Data centers are not traditionally known for their green aspects, but one Silicon Valley firm firmly believes that customers have embraced LEED-certified energy-efficient operations that are in line with California’s sustainability demands.
Wholesale operator Vantage Data Center recently opened its doors to the first of three buildings at its $300-million, 18-acre campus in Santa Clara off Walsh Avenue, which was formerly occupied by Intel.
At a recent Earth Day showcase, featuring booths and panel discussions, Vantage also announced the Apollo Innovation Initiative, a data center development framework integrating comprehensive design, project development and program management processes led by data center domain-area experts.
“Energy efficiency in data center construction and operations is important and should not be shrugged off,” says Vantage CEO Jim Trout.
The Apollo Initiative allows Vantage to build highly efficient, next-generation data centers at a fraction of the risk and time normally associated with current practices in the data center industry, that deliver quantifiable benefits to business customers. Trout says the initiative brings together products, systems and leading-edge technology partners, such as Fujitsu’s PalmSecure Biometric Physical Access Control Solution, Intelligent Building Interface System (IBIS) building management software and Toshiba G9000 UPS units (Uninterrupted Power Supply).
The first Santa Clara data center (V3) commissioned 6MW in less than six months from the start of construction and is a LEED platinum candidate. V2, now under construction by Hensel Phelps, leverages design philosophies similar to the recently announced Open Compute Project specifications for mechanical (cooling) delivery, showing a like-minded approach to identifying the most effective means to build with high efficiency components and systems. V2 is also going for LEED platinum. (V1 is the old Intel office building, which will be reconstructed next.)
Green elements at V3 include reuse of existing materials, concrete walls and efficient roof insulation that reduce the demand on heating and cooling systems, smart lighting design and motion sensors and Energy Star products.

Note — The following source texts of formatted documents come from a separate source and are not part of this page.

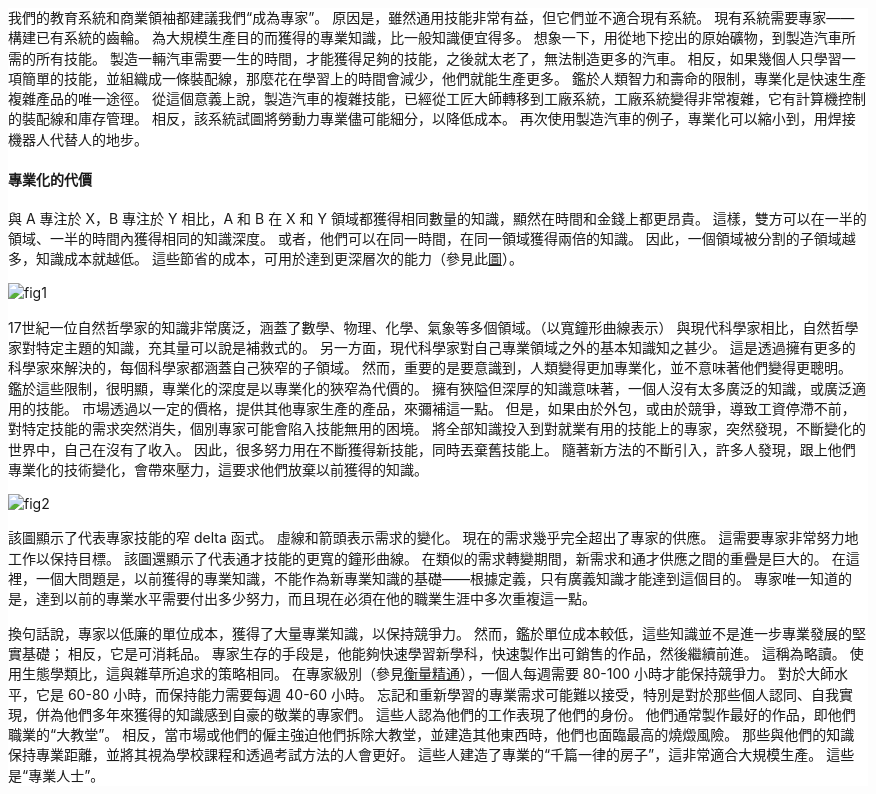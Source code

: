 我們的教育系統和商業領袖都建議我們“成為專家”。 原因是，雖然通用技能非常有益，但它們並不適合現有系統。
現有系統需要專家——構建已有系統的齒輪。
為大規模生產目的而獲得的專業知識，比一般知識便宜得多。
想象一下，用從地下挖出的原始礦物，到製造汽車所需的所有技能。
製造一輛汽車需要一生的時間，才能獲得足夠的技能，之後就太老了，無法制造更多的汽車。
相反，如果幾個人只學習一項簡單的技能，並組織成一條裝配線，那麼花在學習上的時間會減少，他們就能生產更多。
鑑於人類智力和壽命的限制，專業化是快速生產複雜產品的唯一途徑。
從這個意義上說，製造汽車的複雜技能，已經從工匠大師轉移到工廠系統，工廠系統變得非常複雜，它有計算機控制的裝配線和庫存管理。
相反，該系統試圖將勞動力專業儘可能細分，以降低成本。
再次使用製造汽車的例子，專業化可以縮小到，用焊接機器人代替人的地步。

#### 專業化的代價

與 A 專注於 X，B 專注於 Y 相比，A 和 B 在 X 和 Y 領域都獲得相同數量的知識，顯然在時間和金錢上都更昂貴。
這樣，雙方可以在一半的領域、一半的時間內獲得相同的知識深度。
或者，他們可以在同一時間，在同一領域獲得兩倍的知識。
因此，一個領域被分割的子領域越多，知識成本就越低。
這些節省的成本，可用於達到更深層次的能力（參見此[圖]()）。

![fig1](../img/4-b-i-fig1.png)

17世紀一位自然哲學家的知識非常廣泛，涵蓋了數學、物理、化學、氣象等多個領域。（以寬鐘形曲線表示）
與現代科學家相比，自然哲學家對特定主題的知識，充其量可以說是補救式的。
另一方面，現代科學家對自己專業領域之外的基本知識知之甚少。
這是透過擁有更多的科學家來解決的，每個科學家都涵蓋自己狹窄的子領域。
然而，重要的是要意識到，人類變得更加專業化，並不意味著他們變得更聰明。
鑑於這些限制，很明顯，專業化的深度是以專業化的狹窄為代價的。
擁有狹隘但深厚的知識意味著，一個人沒有太多廣泛的知識，或廣泛適用的技能。
市場透過以一定的價格，提供其他專家生產的產品，來彌補這一點。
但是，如果由於外包，或由於競爭，導致工資停滯不前，對特定技能的需求突然消失，個別專家可能會陷入技能無用的困境。
將全部知識投入到對就業有用的技能上的專家，突然發現，不斷變化的世界中，自己在沒有了收入。
因此，很多努力用在不斷獲得新技能，同時丟棄舊技能上。
隨著新方法的不斷引入，許多人發現，跟上他們專業化的技術變化，會帶來壓力，這要求他們放棄以前獲得的知識。

![fig2](../img/4-b-i-fig2.png)

該圖顯示了代表專家技能的窄 delta 函式。
虛線和箭頭表示需求的變化。
現在的需求幾乎完全超出了專家的供應。
這需要專家非常努力地工作以保持目標。
該圖還顯示了代表通才技能的更寬的鐘形曲線。
在類似的需求轉變期間，新需求和通才供應之間的重疊是巨大的。
在這裡，一個大問題是，以前獲得的專業知識，不能作為新專業知識的基礎——根據定義，只有廣義知識才能達到這個目的。
專家唯一知道的是，達到以前的專業水平需要付出多少努力，而且現在必須在他的職業生涯中多次重複這一點。

換句話說，專家以低廉的單位成本，獲得了大量專業知識，以保持競爭力。
然而，鑑於單位成本較低，這些知識並不是進一步專業發展的堅實基礎； 相反，它是可消耗品。
專家生存的手段是，他能夠快速學習新學科，快速製作出可銷售的作品，然後繼續前進。
這稱為略讀。
使用生態學類比，這與雜草所追求的策略相同。
在專家級別（參見[衡量精通]()），一個人每週需要 80-100 小時才能保持競爭力。
對於大師水平，它是 60-80 小時，而保持能力需要每週 40-60 小時。
忘記和重新學習的專業需求可能難以接受，特別是對於那些個人認同、自我實現，併為他們多年來獲得的知識感到自豪的敬業的專家們。
這些人認為他們的工作表現了他們的身份。
他們通常製作最好的作品，即他們職業的“大教堂”。
相反，當市場或他們的僱主強迫他們拆除大教堂，並建造其他東西時，他們也面臨最高的燒燬風險。
那些與他們的知識保持專業距離，並將其視為學校課程和透過考試方法的人會更好。
這些人建造了專業的“千篇一律的房子”，這非常適合大規模生產。
這些是“專業人士”。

“The typical data center operator doesn’t focus primarily on the business needs of the Enterprise IT Units or on creating a means for IT departments to positively contribute to the bottom line,” says Trout. “Most data centers are built with the mentality of a real estate landlord. We see ourselves as a partner helping IT organizations deal with the most expensive investments in their budgets.”
Trout says Vantage’s electrical, mechanical and architectural innovations enable customers to contain costs and secure operating advantages simply not possible at other wholesale or retail data center facilities.

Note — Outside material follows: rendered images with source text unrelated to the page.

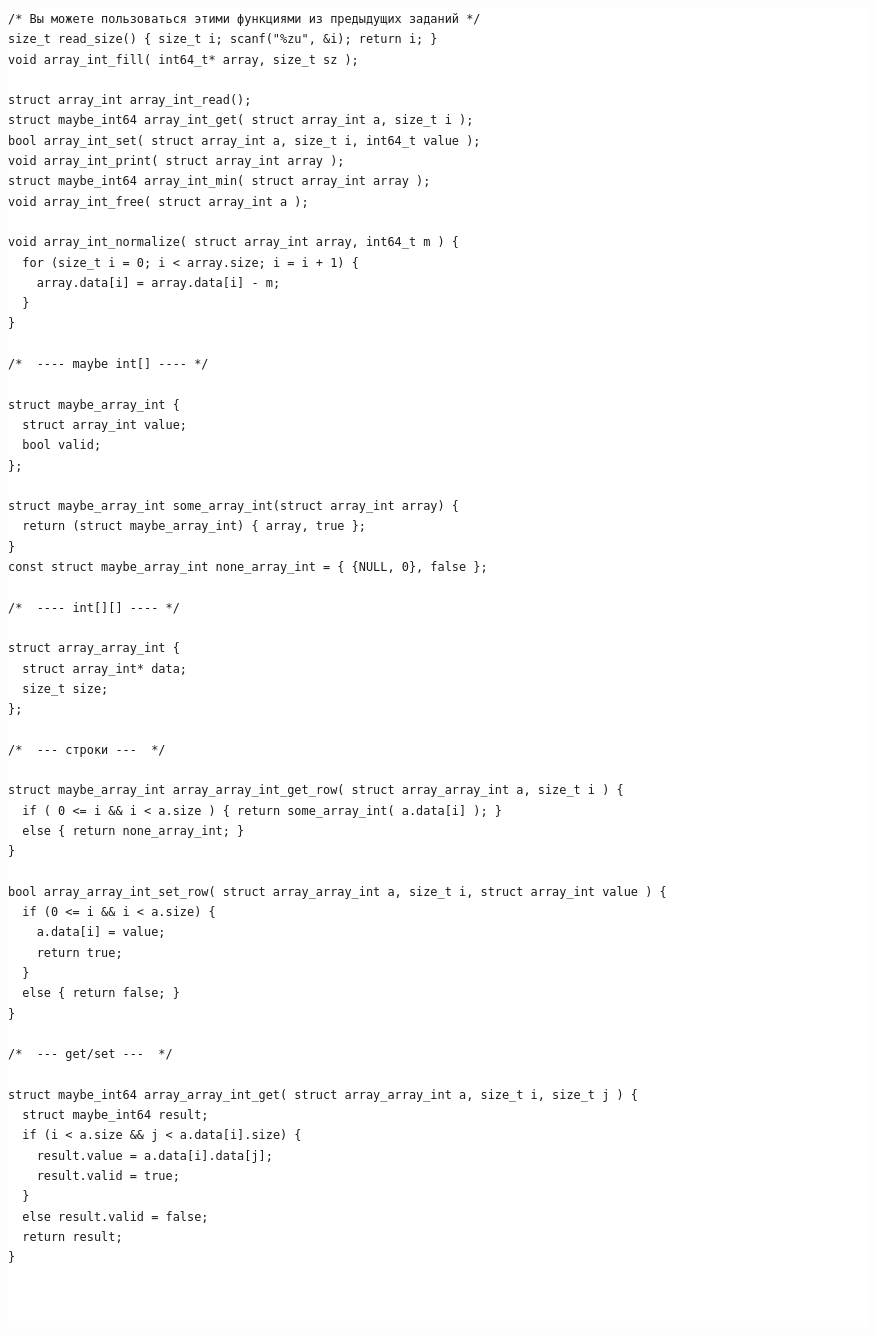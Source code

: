 <pre><code>/* Вы можете пользоваться этими функциями из предыдущих заданий */
size_t read_size() { size_t i; scanf("%zu", &i); return i; }
void array_int_fill( int64_t* array, size_t sz );

struct array_int array_int_read();
struct maybe_int64 array_int_get( struct array_int a, size_t i );
bool array_int_set( struct array_int a, size_t i, int64_t value );
void array_int_print( struct array_int array );
struct maybe_int64 array_int_min( struct array_int array );
void array_int_free( struct array_int a );

void array_int_normalize( struct array_int array, int64_t m ) {
  for (size_t i = 0; i < array.size; i = i + 1) {
    array.data[i] = array.data[i] - m;
  }
}

/*  ---- maybe int[] ---- */

struct maybe_array_int {
  struct array_int value;
  bool valid;
};

struct maybe_array_int some_array_int(struct array_int array) {
  return (struct maybe_array_int) { array, true };
}
const struct maybe_array_int none_array_int = { {NULL, 0}, false };

/*  ---- int[][] ---- */

struct array_array_int {
  struct array_int* data;
  size_t size;
};

/*  --- строки ---  */

struct maybe_array_int array_array_int_get_row( struct array_array_int a, size_t i ) {
  if ( 0 <= i && i < a.size ) { return some_array_int( a.data[i] ); }
  else { return none_array_int; }
}

bool array_array_int_set_row( struct array_array_int a, size_t i, struct array_int value ) {
  if (0 <= i && i < a.size) {
    a.data[i] = value;
    return true;
  }
  else { return false; }
}

/*  --- get/set ---  */

struct maybe_int64 array_array_int_get( struct array_array_int a, size_t i, size_t j ) {
  struct maybe_int64 result;
  if (i < a.size && j < a.data[i].size) {
    result.value = a.data[i].data[j];
    result.valid = true;
  }
  else result.valid = false;
  return result;
}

Electrical design-build contractor Rosendin Electric says it is incorporating a number of features to conserve energy and promote greater efficiency at the campus. The data centers include high-efficiency uninterruptible power supplies (UPS) to assure ongoing operation with minimal energy requirements. These units are 25% more energy efficient than most double-conversion UPS modules in widespread use in the industry, according to Steve Emert, director of Mission Critical Engineering for Rosendin.
The building cooling systems are installed outside and use air-side economization, pumping cooler external air into the building – a real power saving since most data centers consume enormous amounts of energy to power air conditioning. The campus also has its own on-site electrical substation with a 37MW IT load capacity.Other V3 principals include Carlson Consulting/Design/Construction, DGA Planning/Architecture/Interiors, Reed Associates Landscaping and Kier & Wright Civil Engineering.